A Quick History: From IBM Shoebox to Smart Speakers
Let us take two minutes to understand where voice assistants came from. It makes the whole thing feel a lot more exciting.
Back in the early 1960s, IBM built a machine called the Shoebox. It could recognize 16 words and 9 digits spoken aloud. That was considered incredible at the time. In the 1990s, Dragon Systems released the first commercial speech software that could transcribe full sentences. That was the real turning point.
Then in 2011, Apple launched Siri with the iPhone 4S, and suddenly millions of people were talking to their phones. Google Now and Microsoft Cortana followed. Amazon took it even further with Alexa and the Echo Dot, which gave birth to the smart speaker category we know today.
Fast forward to 2026, and voice assistants have evolved massively. Apple has upgraded Siri with on-device AI. Google Assistant now runs on Gemini. Amazon Alexa supports third-party AI plugins. And with tools like OpenAI’s Whisper and GPT-4o available to developers, you can now build a voice assistant at home that is genuinely intelligent.
Where Personal Voice Assistants Stand in 2026
| Assistant | Company | Key Technology in 2026 |
|---|---|---|
| Siri | Apple | On-device LLM, Apple Intelligence |
| Google Assistant | Gemini integration, contextual memory | |
| Alexa | Amazon | Third-party LLM plugin support |
| Cortana | Microsoft | Merged into Microsoft 365 Copilot |
| JARVIS-One (yours!) | You | Python, SpeechRecognition, pyttsx3, OpenAI |

If you would like to explore Python programming through a Self-paced course, try HCL GUVI’s Python Course with IIT Certification.
What Will Your Personal Voice Assistant Be Able to Do?
Before writing code, let us be clear about what we are building. Here is everything JARVIS-One, the voice assistant you will build in this tutorial, will be able to do:
| Skill | What It Does |
|---|---|
| Greet you | Says good morning, afternoon, or evening based on the time |
| Tell the time | Reads out the current time on command |
| Open YouTube, Google, Gmail | Launches websites in your browser |
| Search Wikipedia | Finds and reads a summary of any topic |
| Fetch the latest news | Opens Times of India headlines in your browser |
| Forecast the weather | Gets live weather for any city you name |
| Answer smart questions | Uses Wolfram Alpha to answer geography and math questions |
| Take a photo | Clicks a picture from your webcam |
| Tell a joke | Tells a random programming joke |
| Send an email | Composes and sends an email using your Gmail |
| Answer open-ended questions | Uses ChatGPT (GPT-4o) for anything it does not know |
| Shut down or log off | Signs you out of your PC on command |
Pause here for a second: which of these 12 skills would save you the most time every day?
Let’s get started with Personal Voice-Assistant AI development
Let’s make a distinction here before we start. If you want to build voice and NLP capabilities into your own application, you have several cloud and API options. For Apple, you can use their Sirikit API, along with the $99 cost of registering yourself as an Apple developer and publishing on the Apple Store. One such example is Swiggy and its UI voice command to track the delivery partner. Other cloud options include Amazon’s Alexa with AWS account & Google Now.
But in case you don’t wanna lock yourself in a particular ecosystem, you can develop your own system to enable voice-assistant.

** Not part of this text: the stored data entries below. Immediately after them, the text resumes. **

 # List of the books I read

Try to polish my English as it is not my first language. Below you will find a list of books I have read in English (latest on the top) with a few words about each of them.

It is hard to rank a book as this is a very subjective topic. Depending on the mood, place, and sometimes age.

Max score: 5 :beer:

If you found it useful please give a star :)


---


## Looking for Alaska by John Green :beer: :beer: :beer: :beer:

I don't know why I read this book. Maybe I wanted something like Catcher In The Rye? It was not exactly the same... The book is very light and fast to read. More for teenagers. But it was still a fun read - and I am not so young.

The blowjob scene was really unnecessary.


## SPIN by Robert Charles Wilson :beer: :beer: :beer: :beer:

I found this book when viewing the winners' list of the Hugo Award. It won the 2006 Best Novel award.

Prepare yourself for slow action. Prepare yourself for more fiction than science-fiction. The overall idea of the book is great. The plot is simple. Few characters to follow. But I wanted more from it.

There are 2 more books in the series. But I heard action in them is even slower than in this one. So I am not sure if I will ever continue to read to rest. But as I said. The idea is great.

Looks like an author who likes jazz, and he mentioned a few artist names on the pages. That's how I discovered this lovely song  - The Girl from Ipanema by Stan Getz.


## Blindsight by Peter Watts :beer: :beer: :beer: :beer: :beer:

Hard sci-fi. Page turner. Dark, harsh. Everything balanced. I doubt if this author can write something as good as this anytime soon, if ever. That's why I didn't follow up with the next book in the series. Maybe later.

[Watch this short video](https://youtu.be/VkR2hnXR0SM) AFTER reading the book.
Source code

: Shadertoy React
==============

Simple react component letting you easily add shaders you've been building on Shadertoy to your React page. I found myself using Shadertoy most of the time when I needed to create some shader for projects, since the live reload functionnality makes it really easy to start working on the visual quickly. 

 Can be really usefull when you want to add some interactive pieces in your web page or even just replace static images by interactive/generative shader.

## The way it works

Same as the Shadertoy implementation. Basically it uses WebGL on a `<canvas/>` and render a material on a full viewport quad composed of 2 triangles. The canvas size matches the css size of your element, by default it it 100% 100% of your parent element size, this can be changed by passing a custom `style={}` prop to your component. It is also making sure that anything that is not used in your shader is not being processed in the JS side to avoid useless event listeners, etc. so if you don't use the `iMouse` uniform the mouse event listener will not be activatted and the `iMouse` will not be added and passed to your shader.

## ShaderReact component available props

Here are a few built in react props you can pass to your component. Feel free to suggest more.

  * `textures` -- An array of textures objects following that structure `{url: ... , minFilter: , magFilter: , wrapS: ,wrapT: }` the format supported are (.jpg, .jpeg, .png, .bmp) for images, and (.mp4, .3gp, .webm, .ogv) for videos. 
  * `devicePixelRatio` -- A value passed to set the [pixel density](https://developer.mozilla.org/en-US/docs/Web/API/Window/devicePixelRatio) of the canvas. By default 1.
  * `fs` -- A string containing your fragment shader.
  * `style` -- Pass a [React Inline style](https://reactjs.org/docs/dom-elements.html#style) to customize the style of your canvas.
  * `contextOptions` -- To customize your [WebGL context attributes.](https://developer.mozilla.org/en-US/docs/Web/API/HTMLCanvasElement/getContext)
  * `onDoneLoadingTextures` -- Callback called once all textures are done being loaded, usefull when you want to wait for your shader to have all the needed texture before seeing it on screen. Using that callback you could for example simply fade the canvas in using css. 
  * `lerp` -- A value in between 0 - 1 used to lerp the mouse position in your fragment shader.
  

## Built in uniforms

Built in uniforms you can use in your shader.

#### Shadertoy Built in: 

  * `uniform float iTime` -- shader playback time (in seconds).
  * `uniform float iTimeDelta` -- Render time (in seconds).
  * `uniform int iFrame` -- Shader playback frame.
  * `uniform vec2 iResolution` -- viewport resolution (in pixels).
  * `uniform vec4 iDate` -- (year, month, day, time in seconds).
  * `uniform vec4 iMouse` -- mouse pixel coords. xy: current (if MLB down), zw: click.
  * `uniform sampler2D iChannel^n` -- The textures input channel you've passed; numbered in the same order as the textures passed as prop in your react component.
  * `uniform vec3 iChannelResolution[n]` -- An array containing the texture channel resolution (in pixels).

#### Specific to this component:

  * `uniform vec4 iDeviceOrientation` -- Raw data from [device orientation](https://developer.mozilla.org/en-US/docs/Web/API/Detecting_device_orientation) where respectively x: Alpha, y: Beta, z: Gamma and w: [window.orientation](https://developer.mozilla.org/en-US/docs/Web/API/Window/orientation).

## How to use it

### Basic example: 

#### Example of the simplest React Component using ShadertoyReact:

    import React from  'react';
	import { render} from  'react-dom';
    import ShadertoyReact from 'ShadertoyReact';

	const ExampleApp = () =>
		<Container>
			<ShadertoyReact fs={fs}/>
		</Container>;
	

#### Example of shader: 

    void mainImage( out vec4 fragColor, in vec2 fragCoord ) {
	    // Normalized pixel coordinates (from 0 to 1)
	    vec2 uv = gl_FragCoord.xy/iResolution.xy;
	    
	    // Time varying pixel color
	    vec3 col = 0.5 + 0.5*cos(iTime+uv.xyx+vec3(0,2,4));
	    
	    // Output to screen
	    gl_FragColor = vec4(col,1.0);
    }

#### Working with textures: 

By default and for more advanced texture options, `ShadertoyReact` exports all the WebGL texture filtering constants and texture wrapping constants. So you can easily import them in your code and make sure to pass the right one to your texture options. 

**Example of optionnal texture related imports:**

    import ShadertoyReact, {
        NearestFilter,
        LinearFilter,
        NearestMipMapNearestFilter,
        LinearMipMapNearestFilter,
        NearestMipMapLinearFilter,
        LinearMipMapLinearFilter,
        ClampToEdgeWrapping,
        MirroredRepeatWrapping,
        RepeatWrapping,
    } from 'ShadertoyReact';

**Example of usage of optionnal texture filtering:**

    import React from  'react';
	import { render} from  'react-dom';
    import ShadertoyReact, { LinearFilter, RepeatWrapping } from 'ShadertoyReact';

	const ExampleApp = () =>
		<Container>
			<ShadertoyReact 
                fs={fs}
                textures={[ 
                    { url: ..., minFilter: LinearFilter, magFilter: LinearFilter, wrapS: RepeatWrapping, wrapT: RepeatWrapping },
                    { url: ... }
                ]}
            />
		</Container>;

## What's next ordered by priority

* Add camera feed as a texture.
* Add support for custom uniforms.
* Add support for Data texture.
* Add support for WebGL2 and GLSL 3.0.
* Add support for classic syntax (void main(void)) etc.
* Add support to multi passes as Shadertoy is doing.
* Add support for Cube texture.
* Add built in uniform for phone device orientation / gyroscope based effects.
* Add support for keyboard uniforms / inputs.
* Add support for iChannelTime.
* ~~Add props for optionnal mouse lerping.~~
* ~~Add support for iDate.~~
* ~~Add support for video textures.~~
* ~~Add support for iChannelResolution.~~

It’s just a matter of speech recognition, a pipeline, a rules engine, a query parser, and pluggable architecture with open APIs
The components & Python Packages for Voice interface
Now we’d like to discuss the basic technologies in AI voice assistants. Simply put, what makes it different from a visual one, and characterize it as a voice interface.
There are few components of Voice assistant:
Voice Input/output
It implies that the user does not need to touch their screen or GUI elements to make a request. Voice command is more than enough. Our voice assistant software will perform the given task using STT. They convert voice tasks given by the user into text scripts, analyze and perform them. We will be using Speech recognition & the pyttsx3 package library to convert speech to text and vice versa. The packages support Mac OS X, Linux, and Windows.

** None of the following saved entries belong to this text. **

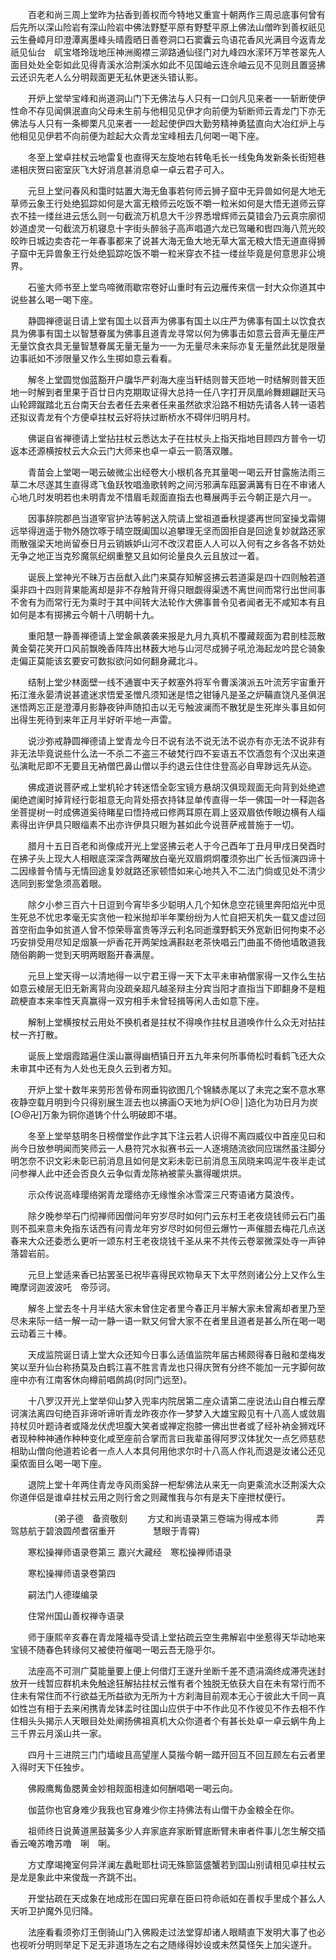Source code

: <!-- { "loadSidebar": true } -->
　　百老和尚三周上堂昨为拈香到善权而今特地又重宣十朝两作三周忌底事何曾有后先所以深山险岩有深山险岩中佛法野墅平原有野墅平原上佛法山僧昨到善权祇见云生叠嶂月印澄潭离墨峰头晴霞晒日善卷洞口石窦囊云鸟语花香风光满目今返青龙祇见仙台　屼宝塔玲珑地压神洲阁襟三泖路通仙径门对九峰四水潆环万竿苍翠先人面目处处全彰如此见得青溪水洽荆溪水如此不见国岫云连佘岫云见不见则且置竖拂云还识先老人么分明觌面更无私休更迷头错认影。

　　开炉上堂举宝峰和尚道洞山门下无佛法与人只有一口剑凡见来者一一斩断使伊性命不存见闻俱泯直向父母未生前与他相见见伊才向前便为斩断师云青龙门下亦无佛法与人只有一条楖栗凡见来者一一趁起使伊四大勤劳精神勇猛直向大冶红炉上与他相见见伊若不向前便为趁起大众青龙宝峰相去几何喝一喝下座。

　　冬至上堂卓拄杖云地雷复也直得天左旋地右转龟毛长一线兔角发新条长街短巷递相庆贺曰密室灰飞大好消息甚消息卓一卓云君子可入。

　　元旦上堂问春风和霭时姑置大海无鱼事若何师云狮子窟中无异兽如何是大地无草师云象王行处绝狐踪如何是大富无粮师云吃饭不嚼一粒米如何是大悟无道师云穿衣不挂一缕丝进云恁么则一句截流万机息大千沙界悉增辉师云莫错会乃云真宗廓彻妙道虚灵一句截流万机寝息十字街头醉翁子高声唱道六龙已驾曦和辔四海八荒光皎皎昨日城边卖杏花一年春事都来了说甚大海无鱼大地无草大富无粮大悟无道直得狮子窟中无异兽象王行处绝狐踪吃饭不嚼一粒米穿衣不挂一缕丝毕竟是何意思非公境界。

　　石鉴大师书至上堂鸟啼微雨歇帘卷好山重时有云边雁传来信一封大众你道其中说些甚么喝一喝下座。

　　静圆禅德诞日请上堂有国土以音声为佛事有国土以庄严为佛事有国土以饮食衣具为佛事有国土以智慧眷属为佛事且道青龙寻常以何为佛事击如意云音声无量庄严无量饮食衣具无量智慧眷属无量无量为一一为无量尽未来际亦复无量然此犹是限量边事祇如不涉限量又作么生掷如意云看看。

　　解冬上堂圆觉伽蓝豁开户牖华严刹海大座当轩结则普天匝地一时结解则普天匝地一时解到者里果于百廿日内克期取证得大总持一任八字打开凤凰岭舞翅翩跹天马山轮蹄蹴踏北五台南天台去者任去来者任来虽然欲求沿路不相妨先请各人转一语若还拟议青龙有个方便卓拄杖云好将扶过断桥水不碍伴归明月村。

　　佛诞自省禅德请上堂拈拄杖云悉达太子在拄杖头上指天指地目顾四方普令一切返本还源横按杖云大众云门大师来也卓一卓云一箭落双雕。

　　青苗会上堂喝一喝云破微尘出经卷大小根机各充其量喝一喝云开甘露施法雨三草二木尽遂其生直得鸢飞鱼跃牧唱渔歌转盻之间污邪满车瓯窭满篝有日在不审诸人心地几时发明若也未明青龙不惜眉毛觌面直指去也蓦展两手云今朝正是六月一。

　　因事辞院郡邑当道宰官护法等躬送入院请上堂祖道垂秋提婆再世同室操戈霜翎远举得逍遥于物外随饮啄于晴空既阖国以追攀理无坚而固拒自是回途复妙就路还家雨散强梁天地尚留泰日月云销嫉妒山河不改汉君臣人人可以入何有之乡各各不妨处无争之地正当克殄魔氛纪纲重整又且如何论量良久云且放过一着。

　　诞辰上堂神光不昧万古岳猷入此门来莫存知解竖拂云若道渠是四十四则触若道渠非四十四则背果能离却是非不存触背开得只眼觑得渠透不离世间而常行出世间事不舍有为而常行无为乘时于其中间转大法轮作大佛事普令见者闻者无不咸知本有且如何是本有掷拂云今朝十八明朝十九。

　　重阳慧一静善禅德请上堂金飙袭袭来报是九月九真机不覆藏觌面为君剖桂蕊散黄金菊花笑开口风前飘晚香阵阵出林薮大地与山河尽成狮子吼沧海起龙吟昆仑骑象走偏正莫能该玄要安可数拟欲问如何翻身藏北斗。

　　结制上堂少林面壁一线不通寰中天子敕塞外将军令曹溪演派五叶流芳宇宙重开拓江淮永晏清说甚遣迷求悟爱圣憎凡须知迷是悟之钳锤凡是圣之炉鞴直饶凡圣俱泯迷悟两忘正是澄潭月影静夜钟声随扣击以无亏触波澜而不散犹是生死岸头事且如何出得生死待到来年正月半好听平地一声雷。

　　说沙弥戒静圆禅德请上堂青龙今日不说有法不说无法不说亦有亦无法不说非有非无法毕竟说些什么法一不杀二不盗三不破梵行四不妄语五不饮酒忽有个汉出来道弘演毗尼即不无要且无衲僧巴鼻山僧以手约退云住住住登高必自卑踄远先从迩。

　　佛成道说菩萨戒上堂机轮才转迷悟全彰宝镜方悬胡汉俱现觌面无向背到处绝遮阑绝遮阑时掉背经行彰祖意无向背处搭衣持钵显单传直得一华一佛国一叶一释迦各坐菩提树一时成佛道奚待睹星曰悟持戒曰修两耳原在肩上竖双眉依传眼边横有人缁素得出许伊具只眼缁素不出亦许伊具只眼为甚如此今说菩萨戒普施于一切。

　　腊月十五日百老和尚像成开光上堂竖拂云老人于今己酉年丁丑月甲戌日癸酉时在拂子头上现大人相眼底深深含两曜放白毫光双眉炯炯覆须弥出广长舌恒演四谛十二因缘普令情与无情回途复妙就路还家顿悟如来心地共入不二法门倘或见处不清少选同到影堂急须高着眼。

　　除夕小参三百六十日逗到今宵毕多少聪明人几个知休息空花镜里奔阳焰光中觅生死总不忧忠孝毫无实贪他一粒米抛却半年栗纷纷为人忙自把天机失一载又虚过回首空衔血争如贫道人曾不惊荣辱富贵等浮云利名同逝濮野鹤天外宽新旧何拘束不必巧安排受用尽知足烟篆一炉香花开两架烛满斟赵老茶快唱云门曲虽不倚他墙敢道我随俗齁齁一觉到天明两眼豁开春满屋。

　　元旦上堂天得一以清地得一以宁君王得一天下太平未审衲僧家得一又作么生拈如意云棱层无旧无新离背向没疏亲超凡越圣辩主分宾当阳才直指当下即翻身不是粗疏梗直本来率性天真赢得一双穷相手未曾轻揖等闲人击如意下座。

　　解制上堂横按杖云用处不换机者是拄杖不得唤作拄杖且道唤作什么众无对拈拄杖一齐打散。

　　诞辰上堂烟霞踏遍住溪山赢得幽栖镇日开五九年来何所事倚松时看鹤飞还大众未审其中还有为人处也无良久云到者方知。

　　开炉上堂十数年来劳形苦骨布网垂钩欲图几个锦鳞赤尾以了未完之案不意水寒夜静空载月明到今只得别展生涯去也以拂画○天地为炉[○@│]造化为功日月为炭[○@卍]万象为铜你道铸个什么明破即不堪。

　　冬至上堂举慈明冬日榜僧堂作此字其下注云若人识得不离四威仪中首座见曰和尚今日放参明闻而笑师云一人悬符咒水拟赛书云一人逐境随流欲同应瑞然虽注脚分明怎奈不识文彩未彰已前消息且如何是文彩未彰已前消息玉凤晓来鸣泥牛夜半走试问参禅人此中还会否良久云争似青龙陈衲被蒙头赢得暖烘烘。

　　示众传说高峰璎络粥青龙璎络亦无缘惟余冰雪深三尺寄语诸方莫浪传。

　　除夕晚参举石门彻禅师因僧问年穷岁尽时如何门云东村王老夜烧钱师云石门虽则不孤来意未免指东话西有问青龙年穷岁尽时如何但云爆竹一声催腊去梅花几点送春来大众还委悉么更听一颂东村王老夜烧钱千圣从来不共传云卷翠微深处寺一声钟落碧岩前。

　　元旦上堂适来香已拈罢圣已祝毕喜得民欢物阜天下太平然则诸公分上又作么生晻摩诃迦波波吒　帝莎诃。

　　解冬上堂去冬十月半结大家未曾住定者里今春正月半解大家未曾离却者里乃至尽未来际一结一解一动一静一语一默又何曾大家不在者里且道者是甚么所在喝一喝云动着三十棒。

　　天成监院诞日请上堂大众还知今日事么适值监院年届古稀颇得春日融和垄梅发笑以至升仙台称扬莫及白鹤江喜不胜言青龙也只得庆贺有分终不能加一元字脚何故座中亦有江南客休向樽前唱鹧鸪(时同门远至)。

　　十八罗汉开光上堂举仰山梦入兜率内院居第二座众请第二座说法山自白椎云摩诃演法离四句绝百非谛听谛听青龙昨夜亦作一梦梦入大雄宝殿见有十八高人或敛眉持杖贝叶题诗者或降龙伏虎坦腹大笑者或禅定抱膝一佛出世者或了经补衲金狮戏环者现种种神通作种种变化咸至座前合掌而言曰我辈虽得阿罗汉体犹欠一点乞师慈悲相助山僧向他道若论者一点人人本具何用他求尔时十八高人作礼而退是汝诸公还见渠侬面目么喝一喝下座。

　　退院上堂十年两住青龙寺风雨奚辞一杷犁佛法从来无一向更乘流水泛荆溪大众你道伴侣是谁卓拄杖云用之则行舍之则藏惟我与尔有是夫下座抴杖便行。

　　　　　(弟子德　备资敬刻
　　方丈和尚语录第三卷端为得戒本师
　　　　弄驾慈航于碧浪圆颅耆宿重开
　　　　慧眼于青霄)

　　寒松操禅师语录卷第三
嘉兴大藏经　寒松操禅师语录


　　寒松操禅师语录卷第四

　　嗣法门人德璨编录

　　住常州国山善权禅寺语录

　　师于康熙辛亥春在青龙隆福寺受请上堂拈疏云空生弗解岩中坐惹得天华动地来宝镜不随春色转缘何又被使符催喝一喝云吾无隐乎尔。

　　法座高不可测广莫能量要上便上何借灯王遂升坐断千差不遗涓滴终成滞壳迷封放开一线暂应群机未免触途狂解拈拄杖云惟有者个独脱无依获大自在未有常行而不住未有常住而不行欲益无所益欲为无所为十方刹海目前观本无心于彼此大千同一真如性岂有相于去来闲携青龙钵盂时往国山应供于中不作此见不作彼见不作去相不作住相头头揭示人天眼目处处阐扬佛祖真机大众你道者个有甚长处卓一卓云蜗牛角上三千界云月溪山共一家。

　　四月十三进院三门门墙峻且高望崖人莫揩今朝一踏开回互不回互顾左右云者里入得时天下任独步。

　　佛殿鹰觜鱼腮黄金妙相觌面相逢如何酬唱喝一喝云向。

　　伽蓝你也官身难少我我也官身难少你主持佛法有山僧干办金粮全在你。

　　祖师终日说黄道黑鼓簧多少人弃家底弃家断臂底断臂未审者件事儿怎生解交插香云唵苏噜苏噜　唎　唎。

　　方丈摩竭掩室何异洋澜左蠡毗耶杜词无殊篰篮盛蟹若到国山别请相见卓拄杖云是龙是象此中来俊哉一齐跳不出。

　　开堂拈疏在天成象在地成形在国曰宪章在臣曰符命祇如在善权手里成个甚么人天听卫护魔外见归降。

　　法座看看须弥灯王倒骑山门入佛殿走过法堂穿却诸人眼睛直下发明大事了也必也视听分明则举足下足无非道场左之右之随缘得妙设或未然莫怪矢上加尖遂升。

NLP & Intelligent Interpretation
Our voice assistant shouldn’t be limited to certain catchphrases, the user should be free while communicating. The response is made by tagging certain elements that can be credible for your user. We will be integrating Wolfram Alpha API to compute expert-level answers using Wolfram’s knowledge base algorithms and AI technology. All made possible by Wolfram Language.
Subprocesses
This is a standard library from Python to process various system commands like to log off or restart, predict the current time, and set alarms. We will be using OS Library in python to enable the functions to interact with the operating system.
Compress the speech
This feature of our voice assistant is responsible for the fast delivery of a command response to the user. We will use JSON Module for storing and exchanging data. It’s reliable and fast.
Other libraries
Apart from the essential features, we will use several other Python libraries such as Wikipedia, Ecapture, Time, DateTime, request, and others to enable more functions.

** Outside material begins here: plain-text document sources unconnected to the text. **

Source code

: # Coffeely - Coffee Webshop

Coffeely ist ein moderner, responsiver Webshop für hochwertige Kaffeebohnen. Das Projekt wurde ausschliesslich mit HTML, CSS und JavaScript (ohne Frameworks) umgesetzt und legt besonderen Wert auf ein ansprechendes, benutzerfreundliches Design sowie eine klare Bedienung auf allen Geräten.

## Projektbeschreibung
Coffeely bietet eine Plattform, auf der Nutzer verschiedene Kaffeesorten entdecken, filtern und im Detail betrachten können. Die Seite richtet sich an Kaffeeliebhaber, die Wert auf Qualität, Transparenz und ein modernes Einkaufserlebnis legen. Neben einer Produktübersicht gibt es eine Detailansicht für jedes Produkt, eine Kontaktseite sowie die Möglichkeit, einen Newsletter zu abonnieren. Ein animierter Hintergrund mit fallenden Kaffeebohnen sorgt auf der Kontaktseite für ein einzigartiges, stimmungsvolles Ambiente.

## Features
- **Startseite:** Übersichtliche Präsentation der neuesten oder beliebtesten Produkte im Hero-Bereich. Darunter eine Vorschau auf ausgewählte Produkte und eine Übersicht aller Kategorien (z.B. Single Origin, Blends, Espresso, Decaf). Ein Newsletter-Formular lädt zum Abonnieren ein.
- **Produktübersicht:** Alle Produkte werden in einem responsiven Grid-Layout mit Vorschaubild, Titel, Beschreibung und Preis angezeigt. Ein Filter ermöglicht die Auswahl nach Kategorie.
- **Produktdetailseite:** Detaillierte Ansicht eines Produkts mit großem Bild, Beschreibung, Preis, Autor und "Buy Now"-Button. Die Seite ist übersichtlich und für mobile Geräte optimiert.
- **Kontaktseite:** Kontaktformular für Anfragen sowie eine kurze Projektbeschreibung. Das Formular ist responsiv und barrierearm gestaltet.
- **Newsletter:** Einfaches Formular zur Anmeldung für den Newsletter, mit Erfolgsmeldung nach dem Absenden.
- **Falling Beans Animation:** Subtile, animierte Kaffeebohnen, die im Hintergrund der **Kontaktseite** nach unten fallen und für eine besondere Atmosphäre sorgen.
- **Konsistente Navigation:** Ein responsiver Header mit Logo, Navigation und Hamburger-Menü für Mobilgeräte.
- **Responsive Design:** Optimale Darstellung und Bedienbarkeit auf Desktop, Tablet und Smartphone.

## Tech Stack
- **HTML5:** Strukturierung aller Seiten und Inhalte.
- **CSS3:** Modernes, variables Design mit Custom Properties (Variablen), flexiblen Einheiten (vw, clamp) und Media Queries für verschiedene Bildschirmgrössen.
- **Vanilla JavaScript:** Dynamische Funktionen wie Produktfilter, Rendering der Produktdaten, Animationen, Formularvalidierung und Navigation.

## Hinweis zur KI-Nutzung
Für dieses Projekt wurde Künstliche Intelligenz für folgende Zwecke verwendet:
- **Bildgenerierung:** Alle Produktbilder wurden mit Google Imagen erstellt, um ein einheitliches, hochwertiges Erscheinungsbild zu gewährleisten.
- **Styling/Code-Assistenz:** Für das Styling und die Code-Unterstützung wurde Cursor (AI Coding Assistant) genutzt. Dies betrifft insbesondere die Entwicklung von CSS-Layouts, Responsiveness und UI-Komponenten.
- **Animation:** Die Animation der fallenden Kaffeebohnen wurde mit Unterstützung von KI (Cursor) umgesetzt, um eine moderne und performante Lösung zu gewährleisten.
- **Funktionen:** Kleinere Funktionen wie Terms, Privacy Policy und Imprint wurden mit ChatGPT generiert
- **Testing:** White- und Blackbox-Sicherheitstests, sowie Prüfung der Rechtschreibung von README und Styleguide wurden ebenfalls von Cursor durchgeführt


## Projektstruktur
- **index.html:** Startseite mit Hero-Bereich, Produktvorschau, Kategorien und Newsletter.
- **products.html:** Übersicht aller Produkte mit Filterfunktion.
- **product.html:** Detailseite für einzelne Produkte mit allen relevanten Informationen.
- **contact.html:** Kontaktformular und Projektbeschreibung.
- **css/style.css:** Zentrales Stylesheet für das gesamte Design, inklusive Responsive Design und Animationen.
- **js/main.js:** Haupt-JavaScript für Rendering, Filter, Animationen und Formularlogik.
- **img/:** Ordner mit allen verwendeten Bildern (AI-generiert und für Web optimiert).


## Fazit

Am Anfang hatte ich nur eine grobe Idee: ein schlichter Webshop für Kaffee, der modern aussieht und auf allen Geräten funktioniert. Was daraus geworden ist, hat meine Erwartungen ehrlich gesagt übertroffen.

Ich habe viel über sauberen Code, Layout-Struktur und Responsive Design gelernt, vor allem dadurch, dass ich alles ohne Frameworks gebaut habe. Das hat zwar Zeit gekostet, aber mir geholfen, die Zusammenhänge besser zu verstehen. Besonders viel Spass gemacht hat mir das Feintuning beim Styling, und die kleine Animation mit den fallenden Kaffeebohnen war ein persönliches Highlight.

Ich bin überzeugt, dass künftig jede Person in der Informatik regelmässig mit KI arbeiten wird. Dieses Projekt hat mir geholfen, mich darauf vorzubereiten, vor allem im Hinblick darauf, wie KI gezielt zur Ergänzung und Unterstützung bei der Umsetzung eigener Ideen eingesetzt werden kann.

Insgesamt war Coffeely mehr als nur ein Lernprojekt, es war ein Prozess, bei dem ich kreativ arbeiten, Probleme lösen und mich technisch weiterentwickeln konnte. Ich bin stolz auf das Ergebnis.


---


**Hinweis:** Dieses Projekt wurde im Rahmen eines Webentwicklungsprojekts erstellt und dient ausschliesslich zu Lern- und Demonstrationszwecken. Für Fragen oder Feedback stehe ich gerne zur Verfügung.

To begin with, it’s necessary to install all the above-mentioned package libraries in your system using the pip command. If you wanna clear your Python Fundamentals, visit here.
Writing script for Personal Voice Assistants

First of all, let’s import all the libraries using the pip command or terminal. For sake of clarity, we’ll name our personal voice assistant “JARVIS-One”. ( Any Resemblance is uncanny )
import speech_recognition as sr import pyttsx3 import datetime import os import time import subprocess import wikipedia import webbrowser from ecapture import ecapture as ec import wolframalpha import json import requests
Setting up Speech Engine
We are going to use Sapi5, a Microsoft text to speech engine for voice recognition. The Pyttsx3 module is stored in a variable name engine. We can set the voice id as either 0 or 1. ‘0’ indicates male voice & ‘1’ indicates Female Voice.
engine=pyttsx3.init('sapi5')
voices=engine.getProperty('voices')
engine.setProperty('voice','voices[0].id')
Further, we will define a function speak which will convert text to speech. The speak function will take the texts as an argument and it will further initialise the engine.
‘RunAndWait’ Command
Just as the name suggests, this function blocks other voice requests while processing all currently queued commands. It invokes callbacks for appropriate engine notification and returns back all the commands queued before the next call are emptied from the queue.
def speak(text):
engine.say(text)
engine.runAndWait()
Greeting the User
The Python Library supports wishMe function for personal voice assistant to greet the user. The now().hour function abstract’s the hour from the current time.
If the hour is greater than zero and less than 12, the voice assistant wishes you with the message “Good Morning <F_name>”.
If the hour is greater than 12 and less than 18, the voice assistant wishes you the following message “Good Afternoon <F_name>”.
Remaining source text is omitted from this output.